Need some comments, please!!

I have been out several times over the past couple months and have caught way more fish that my wife and I can eat!! (guess that is not a bad thing) Well, I am starting to get tired of the same old fried fish (not that it is bad) because of all the work of preparing the batters, oil and clean-up. It just seems like the fish in my deep freezer isn't going away at all...

Need some quick grilled, blackened or baked recipes for red snapper, aj's, grouper etc... Anything is helpful!!


----------



## countryjwh (Nov 20, 2007)

for a quick fix just soak some of the fillets in italian dressing for a while and put on the grill and sprinkle some tony's on top while it is cooking. this is pretty good and is fast.


----------



## Instant Karma (Oct 9, 2007)

We love ceviche with our fresh snapper. Don't be intimidated by it being "cooked" by the kime juice only, it is great!!!



This is our fav right now. Served with some crackers or crusty bread, to die for!!!



http://www.foodnetwork.com/recipes/ceviche-recipe2/index.html


----------



## speardiver4558 (Apr 1, 2009)

Thanks you guys!! I have been wanting to try other recipes, but worried about ruining the fish!! I will definitely give them a chance.


----------



## FelixH (Sep 28, 2007)

Lay the fillets in a deep baking pan. Sprinkle generously with Cavender's Greek seasoning.

Cover with thinly sliced green pepper and onion. 

Then add a bunch of kalmata olives and crumbled feta.

Finally, drizzle some good olive oil over the whole thing, and bake at 400 degrees until the thin edges of the fillets start to brown and crisp a little.


----------



## P-cola_Native (Feb 5, 2008)

> *Instant Karma (8/3/2009)*We love ceviche with our fresh snapper. Don't be intimidated by it being "cooked" by the kime juice only, it is great!!!
> 
> This is our fav right now.
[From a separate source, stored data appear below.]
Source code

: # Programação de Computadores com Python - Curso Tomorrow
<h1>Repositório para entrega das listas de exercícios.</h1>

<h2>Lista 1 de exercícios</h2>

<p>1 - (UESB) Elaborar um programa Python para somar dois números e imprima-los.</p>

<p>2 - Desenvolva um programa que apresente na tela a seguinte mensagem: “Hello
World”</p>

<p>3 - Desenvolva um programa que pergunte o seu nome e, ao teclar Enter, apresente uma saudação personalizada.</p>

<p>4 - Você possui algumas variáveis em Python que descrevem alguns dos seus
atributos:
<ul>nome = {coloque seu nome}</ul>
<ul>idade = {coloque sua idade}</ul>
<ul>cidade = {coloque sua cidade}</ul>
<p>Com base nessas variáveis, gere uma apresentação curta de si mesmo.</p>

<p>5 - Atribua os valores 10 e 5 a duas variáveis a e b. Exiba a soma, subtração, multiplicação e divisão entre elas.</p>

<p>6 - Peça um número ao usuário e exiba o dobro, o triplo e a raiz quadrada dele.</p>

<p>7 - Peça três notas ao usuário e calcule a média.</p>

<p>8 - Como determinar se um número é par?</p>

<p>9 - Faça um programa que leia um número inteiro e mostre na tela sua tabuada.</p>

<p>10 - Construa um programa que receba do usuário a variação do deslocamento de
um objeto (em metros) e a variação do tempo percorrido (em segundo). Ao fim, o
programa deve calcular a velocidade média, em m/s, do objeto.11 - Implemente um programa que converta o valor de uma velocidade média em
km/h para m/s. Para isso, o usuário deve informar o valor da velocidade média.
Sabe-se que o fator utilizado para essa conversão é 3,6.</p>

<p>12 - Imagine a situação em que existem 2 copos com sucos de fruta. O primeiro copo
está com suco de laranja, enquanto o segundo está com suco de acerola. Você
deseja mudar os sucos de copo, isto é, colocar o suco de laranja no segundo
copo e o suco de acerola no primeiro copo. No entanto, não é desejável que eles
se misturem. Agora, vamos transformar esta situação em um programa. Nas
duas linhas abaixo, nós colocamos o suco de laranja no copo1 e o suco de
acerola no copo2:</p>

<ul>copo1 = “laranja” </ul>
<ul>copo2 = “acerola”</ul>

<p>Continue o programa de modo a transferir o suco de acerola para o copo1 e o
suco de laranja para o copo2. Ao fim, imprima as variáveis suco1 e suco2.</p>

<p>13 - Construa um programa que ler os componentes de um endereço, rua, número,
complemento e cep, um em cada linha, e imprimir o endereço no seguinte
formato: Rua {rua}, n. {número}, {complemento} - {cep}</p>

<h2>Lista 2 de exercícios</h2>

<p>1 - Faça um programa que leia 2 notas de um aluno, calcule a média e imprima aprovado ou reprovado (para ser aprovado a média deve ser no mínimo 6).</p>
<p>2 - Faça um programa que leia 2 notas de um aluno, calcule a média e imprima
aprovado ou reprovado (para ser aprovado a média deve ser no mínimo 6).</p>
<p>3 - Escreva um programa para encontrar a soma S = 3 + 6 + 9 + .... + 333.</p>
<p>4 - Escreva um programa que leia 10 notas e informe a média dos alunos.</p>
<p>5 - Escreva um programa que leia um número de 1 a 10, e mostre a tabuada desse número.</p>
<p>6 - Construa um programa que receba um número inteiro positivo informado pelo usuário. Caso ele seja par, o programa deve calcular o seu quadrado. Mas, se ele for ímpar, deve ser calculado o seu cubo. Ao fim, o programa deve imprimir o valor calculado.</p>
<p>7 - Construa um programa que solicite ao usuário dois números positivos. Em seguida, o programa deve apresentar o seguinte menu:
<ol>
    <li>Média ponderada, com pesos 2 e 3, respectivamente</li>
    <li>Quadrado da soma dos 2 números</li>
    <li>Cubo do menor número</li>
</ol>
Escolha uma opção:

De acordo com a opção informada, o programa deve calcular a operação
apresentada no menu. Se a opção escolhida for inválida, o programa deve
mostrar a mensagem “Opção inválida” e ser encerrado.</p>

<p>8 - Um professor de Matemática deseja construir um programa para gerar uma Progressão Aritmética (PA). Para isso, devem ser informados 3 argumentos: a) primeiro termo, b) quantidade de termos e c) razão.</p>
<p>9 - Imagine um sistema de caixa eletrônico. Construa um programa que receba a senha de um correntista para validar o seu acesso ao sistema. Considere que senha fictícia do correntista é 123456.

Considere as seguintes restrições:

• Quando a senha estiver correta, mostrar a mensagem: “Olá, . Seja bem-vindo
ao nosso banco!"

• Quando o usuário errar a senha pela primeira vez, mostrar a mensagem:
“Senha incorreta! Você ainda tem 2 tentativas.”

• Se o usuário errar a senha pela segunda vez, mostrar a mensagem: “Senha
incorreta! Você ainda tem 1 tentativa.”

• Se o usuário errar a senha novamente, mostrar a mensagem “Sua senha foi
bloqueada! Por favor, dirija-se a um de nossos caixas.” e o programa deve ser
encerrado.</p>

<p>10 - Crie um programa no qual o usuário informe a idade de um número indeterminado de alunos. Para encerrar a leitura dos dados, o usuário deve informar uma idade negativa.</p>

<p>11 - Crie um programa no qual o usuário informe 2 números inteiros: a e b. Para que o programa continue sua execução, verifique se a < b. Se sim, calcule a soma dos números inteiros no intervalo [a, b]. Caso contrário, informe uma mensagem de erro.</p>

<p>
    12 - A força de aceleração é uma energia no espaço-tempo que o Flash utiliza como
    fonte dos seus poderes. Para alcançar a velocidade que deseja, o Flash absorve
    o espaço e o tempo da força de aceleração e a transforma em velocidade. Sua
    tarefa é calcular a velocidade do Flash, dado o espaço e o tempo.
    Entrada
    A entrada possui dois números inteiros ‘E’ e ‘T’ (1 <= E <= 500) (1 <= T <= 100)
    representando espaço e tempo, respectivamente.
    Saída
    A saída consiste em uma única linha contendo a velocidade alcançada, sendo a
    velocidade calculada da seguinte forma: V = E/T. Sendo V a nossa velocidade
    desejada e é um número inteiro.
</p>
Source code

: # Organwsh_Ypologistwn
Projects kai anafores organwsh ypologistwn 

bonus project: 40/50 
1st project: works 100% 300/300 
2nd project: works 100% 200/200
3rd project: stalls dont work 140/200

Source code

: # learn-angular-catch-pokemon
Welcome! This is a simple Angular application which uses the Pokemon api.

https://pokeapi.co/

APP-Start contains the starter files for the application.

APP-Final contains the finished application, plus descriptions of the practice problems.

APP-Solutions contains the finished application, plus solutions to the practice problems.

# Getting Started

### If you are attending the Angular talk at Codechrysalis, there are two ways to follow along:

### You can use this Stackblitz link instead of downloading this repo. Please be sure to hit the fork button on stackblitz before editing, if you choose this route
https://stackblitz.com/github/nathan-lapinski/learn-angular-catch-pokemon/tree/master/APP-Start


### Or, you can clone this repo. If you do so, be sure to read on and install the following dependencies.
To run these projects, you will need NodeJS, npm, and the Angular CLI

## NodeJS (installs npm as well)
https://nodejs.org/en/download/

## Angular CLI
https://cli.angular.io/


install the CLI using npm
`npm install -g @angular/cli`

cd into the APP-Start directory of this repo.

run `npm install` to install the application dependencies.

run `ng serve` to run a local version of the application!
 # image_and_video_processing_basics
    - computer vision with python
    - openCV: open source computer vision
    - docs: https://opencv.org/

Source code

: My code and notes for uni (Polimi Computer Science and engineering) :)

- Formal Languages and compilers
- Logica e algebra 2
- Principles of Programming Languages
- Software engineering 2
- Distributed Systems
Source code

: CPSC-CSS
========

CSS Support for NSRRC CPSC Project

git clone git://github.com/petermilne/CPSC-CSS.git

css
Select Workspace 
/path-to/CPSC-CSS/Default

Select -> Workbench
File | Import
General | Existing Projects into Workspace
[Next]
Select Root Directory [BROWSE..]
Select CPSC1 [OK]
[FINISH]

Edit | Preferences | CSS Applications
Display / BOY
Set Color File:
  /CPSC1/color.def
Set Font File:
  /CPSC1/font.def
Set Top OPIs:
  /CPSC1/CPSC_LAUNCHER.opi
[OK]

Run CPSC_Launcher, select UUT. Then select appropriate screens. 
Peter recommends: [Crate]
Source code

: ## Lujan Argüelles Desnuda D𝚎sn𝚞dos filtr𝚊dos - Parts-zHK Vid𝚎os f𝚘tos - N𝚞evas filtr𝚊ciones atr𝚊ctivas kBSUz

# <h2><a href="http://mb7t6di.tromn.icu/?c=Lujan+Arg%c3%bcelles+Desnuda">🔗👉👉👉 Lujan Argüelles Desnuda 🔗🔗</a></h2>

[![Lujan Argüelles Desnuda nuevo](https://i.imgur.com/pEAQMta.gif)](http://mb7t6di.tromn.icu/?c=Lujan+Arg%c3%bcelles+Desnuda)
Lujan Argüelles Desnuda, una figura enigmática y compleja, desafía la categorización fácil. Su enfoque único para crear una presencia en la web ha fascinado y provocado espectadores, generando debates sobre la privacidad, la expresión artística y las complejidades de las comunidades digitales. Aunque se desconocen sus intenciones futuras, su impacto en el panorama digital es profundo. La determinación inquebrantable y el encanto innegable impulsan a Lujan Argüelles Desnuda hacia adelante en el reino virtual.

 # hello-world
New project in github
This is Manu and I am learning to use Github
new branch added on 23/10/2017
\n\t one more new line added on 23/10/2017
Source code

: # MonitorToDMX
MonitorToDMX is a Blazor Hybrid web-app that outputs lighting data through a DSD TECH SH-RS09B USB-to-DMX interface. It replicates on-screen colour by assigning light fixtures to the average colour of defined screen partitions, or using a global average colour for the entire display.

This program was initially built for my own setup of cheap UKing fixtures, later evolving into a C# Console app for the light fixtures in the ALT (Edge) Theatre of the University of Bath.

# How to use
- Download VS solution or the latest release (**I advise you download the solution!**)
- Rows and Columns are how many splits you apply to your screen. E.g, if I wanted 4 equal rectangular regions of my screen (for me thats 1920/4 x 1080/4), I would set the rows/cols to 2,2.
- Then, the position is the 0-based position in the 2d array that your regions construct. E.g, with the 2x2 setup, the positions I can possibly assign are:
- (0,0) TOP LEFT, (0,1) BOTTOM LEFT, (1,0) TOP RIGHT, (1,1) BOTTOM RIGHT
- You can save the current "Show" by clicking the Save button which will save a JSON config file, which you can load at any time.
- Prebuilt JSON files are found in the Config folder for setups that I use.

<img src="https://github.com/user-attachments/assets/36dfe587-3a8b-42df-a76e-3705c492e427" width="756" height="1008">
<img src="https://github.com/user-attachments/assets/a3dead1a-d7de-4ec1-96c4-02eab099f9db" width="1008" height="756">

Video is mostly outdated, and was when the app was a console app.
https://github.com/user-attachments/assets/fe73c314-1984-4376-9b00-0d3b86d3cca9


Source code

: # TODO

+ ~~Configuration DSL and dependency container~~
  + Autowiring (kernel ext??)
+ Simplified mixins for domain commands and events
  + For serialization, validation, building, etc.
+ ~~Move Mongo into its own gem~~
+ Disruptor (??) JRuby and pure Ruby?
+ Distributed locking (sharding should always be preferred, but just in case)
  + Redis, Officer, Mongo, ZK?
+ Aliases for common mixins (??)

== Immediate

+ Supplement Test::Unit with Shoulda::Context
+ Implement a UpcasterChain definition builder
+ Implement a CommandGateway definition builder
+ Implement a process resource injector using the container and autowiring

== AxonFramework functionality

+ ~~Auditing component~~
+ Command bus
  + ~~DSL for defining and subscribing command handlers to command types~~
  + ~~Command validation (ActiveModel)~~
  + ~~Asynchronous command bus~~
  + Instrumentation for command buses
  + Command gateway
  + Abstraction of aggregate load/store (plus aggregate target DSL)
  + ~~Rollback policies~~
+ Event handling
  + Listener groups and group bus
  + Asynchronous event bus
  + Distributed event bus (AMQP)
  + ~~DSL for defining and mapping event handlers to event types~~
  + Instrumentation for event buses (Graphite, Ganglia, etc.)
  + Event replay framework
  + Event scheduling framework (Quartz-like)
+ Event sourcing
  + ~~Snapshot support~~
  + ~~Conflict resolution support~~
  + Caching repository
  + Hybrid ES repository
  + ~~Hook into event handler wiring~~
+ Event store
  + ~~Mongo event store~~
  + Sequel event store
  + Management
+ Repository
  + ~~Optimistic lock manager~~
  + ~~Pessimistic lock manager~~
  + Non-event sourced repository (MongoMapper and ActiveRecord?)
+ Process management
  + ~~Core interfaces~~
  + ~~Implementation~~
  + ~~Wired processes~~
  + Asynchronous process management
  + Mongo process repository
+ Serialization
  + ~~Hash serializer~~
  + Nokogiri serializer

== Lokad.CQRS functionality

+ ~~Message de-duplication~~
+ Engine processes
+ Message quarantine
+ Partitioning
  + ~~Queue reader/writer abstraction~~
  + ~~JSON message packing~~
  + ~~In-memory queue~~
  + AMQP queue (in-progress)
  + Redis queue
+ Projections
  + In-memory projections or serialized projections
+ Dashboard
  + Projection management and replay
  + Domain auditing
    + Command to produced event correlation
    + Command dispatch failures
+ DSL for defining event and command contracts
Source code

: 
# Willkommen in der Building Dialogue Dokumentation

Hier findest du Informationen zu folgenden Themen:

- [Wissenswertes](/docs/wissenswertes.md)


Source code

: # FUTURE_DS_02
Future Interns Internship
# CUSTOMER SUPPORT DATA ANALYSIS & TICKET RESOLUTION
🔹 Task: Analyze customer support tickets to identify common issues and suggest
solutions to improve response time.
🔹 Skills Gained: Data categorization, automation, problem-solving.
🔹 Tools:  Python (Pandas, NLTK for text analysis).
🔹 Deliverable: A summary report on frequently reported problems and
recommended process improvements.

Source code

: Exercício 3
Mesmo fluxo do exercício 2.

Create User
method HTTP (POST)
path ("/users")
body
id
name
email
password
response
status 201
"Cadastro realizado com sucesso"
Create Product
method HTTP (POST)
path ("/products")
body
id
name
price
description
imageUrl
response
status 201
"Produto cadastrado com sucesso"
Served with some crackers or crusty bread, to die for!!!
> 
> ...


----------



## ScullsMcNasty (Oct 4, 2007)

i fried up some snapper fingers last night. i mixed up flour, Seafood Magic and garlic salt to taste for the batter. double battered the fingers and fried. man they came out really really really good! probably the best fish ive ever fried. that seafood magic is awesome


----------